Every line below that holds the string "markdown" should be copied out.

*** Record set Section Begins ***

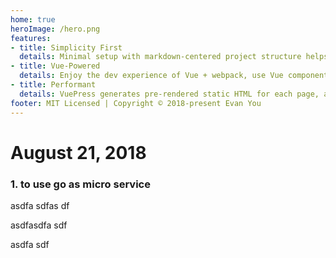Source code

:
 ```yaml
---
home: true
heroImage: /hero.png
features:
- title: Simplicity First
  details: Minimal setup with markdown-centered project structure helps you focus on writing.
- title: Vue-Powered
  details: Enjoy the dev experience of Vue + webpack, use Vue components in markdown, and develop custom themes with Vue.
- title: Performant
  details: VuePress generates pre-rendered static HTML for each page, and runs as an SPA once a page is loaded.
footer: MIT Licensed | Copyright © 2018-present Evan You
---
```


# August 21, 2018

### 1. to use go as micro service

asdfa sdfas df

asdfasdfa sdf

asdfa sdf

*** Record set Section Ends ***

■ Answer for the task ■
  details: Minimal setup with markdown-centered project structure helps you focus on writing.
  details: Enjoy the dev experience of Vue + webpack, use Vue components in markdown, and develop custom themes with Vue.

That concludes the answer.